Cuando logro salir de ahí, camino hacia la avenida El Poblado. Los hombres con los que me cruzo me miran de arriba abajo, de nuevo. A excepción de esos escaneos incómodos, lascivos y recurrentes, esta parece otra Medellín: aceras amplias, bonitas e impecables; personas que llevan a sus perros de una correa, en ropa deportiva y tomándose selfis con un iPhone; automóviles y camionetas BMW, Toyota, Mercedes y Jeep; hoteles, edificios altos y casas lujosas.

Paso por el centro empresarial de la Cámara de Comercio de Medellín. Al borde de la calle hay un hombre con el uniforme vinotinto y beige de EPM. Desde unos cinco metros me mira fijamente la pelvis, nunca los ojos, ni la cara, ni nada más que la pelvis. Paso por su lado, luego volteo y me sigue mirando, esta vez las nalgas.

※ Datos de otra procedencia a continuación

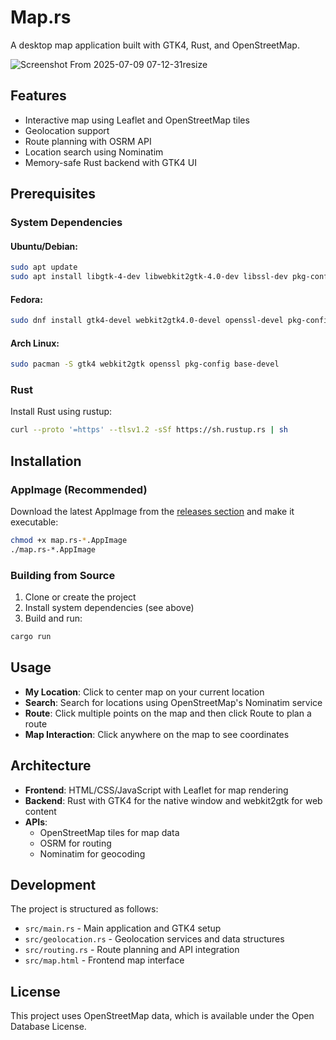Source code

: # Map.rs

A desktop map application built with GTK4, Rust, and OpenStreetMap.

![Screenshot From 2025-07-09 07-12-31resize](https://github.com/user-attachments/assets/00de6a1e-b322-42f7-b152-621b286a0b42)

## Features

- Interactive map using Leaflet and OpenStreetMap tiles
- Geolocation support
- Route planning with OSRM API
- Location search using Nominatim
- Memory-safe Rust backend with GTK4 UI

## Prerequisites

### System Dependencies

#### Ubuntu/Debian:
```bash
sudo apt update
sudo apt install libgtk-4-dev libwebkit2gtk-4.0-dev libssl-dev pkg-config build-essential
```

#### Fedora:
```bash
sudo dnf install gtk4-devel webkit2gtk4.0-devel openssl-devel pkg-config gcc
```

#### Arch Linux:
```bash
sudo pacman -S gtk4 webkit2gtk openssl pkg-config base-devel
```

### Rust

Install Rust using rustup:
```bash
curl --proto '=https' --tlsv1.2 -sSf https://sh.rustup.rs | sh
```

## Installation

### AppImage (Recommended)

Download the latest AppImage from the [releases section](https://github.com/your-username/map.rs/releases) and make it executable:

```bash
chmod +x map.rs-*.AppImage
./map.rs-*.AppImage
```

### Building from Source

1. Clone or create the project
2. Install system dependencies (see above)
3. Build and run:

```bash
cargo run
```

## Usage

- **My Location**: Click to center map on your current location
- **Search**: Search for locations using OpenStreetMap's Nominatim service
- **Route**: Click multiple points on the map and then click Route to plan a route
- **Map Interaction**: Click anywhere on the map to see coordinates

## Architecture

- **Frontend**: HTML/CSS/JavaScript with Leaflet for map rendering
- **Backend**: Rust with GTK4 for the native window and webkit2gtk for web content
- **APIs**: 
  - OpenStreetMap tiles for map data
  - OSRM for routing
  - Nominatim for geocoding

## Development

The project is structured as follows:

- `src/main.rs` - Main application and GTK4 setup
- `src/geolocation.rs` - Geolocation services and data structures
- `src/routing.rs` - Route planning and API integration
- `src/map.html` - Frontend map interface

## License

This project uses OpenStreetMap data, which is available under the Open Database License.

Camino rápido hasta que lo pierdo de vista.

Aunque ir desde Guayabal hacia El Poblado revela un gran contraste físico y social, no parece haber mucha diferencia cuando se cruza siendo mujer. Medellín es incaminable en muchos sentidos: el tráfico, el ruido, el mal estado de los senderos, la calidad del aire, la inseguridad. Pero cuando naces con vulva se agrega el miedo que producen las miradas lascivas que se posan sobre ti en cada esquina o en cada acera, a veces acompañadas de comentarios, de roces o incluso cosas peores, en cualquier barrio y a cualquier hora del día.

Miro el reloj, son las 12:50. Cinco minutos después llego a mi destino: el parque lineal La Frontera, al lado de la Mansión Montecasino, antigua casa de Carlos Castaño. Un parque moderno, con mallas, senderos, plantas bien cuidadas y un estilo rústico. Me siento a descansar. Mientras permanezco allí solo veo a tres personas jóvenes, una mujer y dos hombres que pasean a sus perros. El cielo cumple en El Poblado la promesa que me hizo en Guayabal: comienza a llover y el parque se queda solo. Yo también me voy.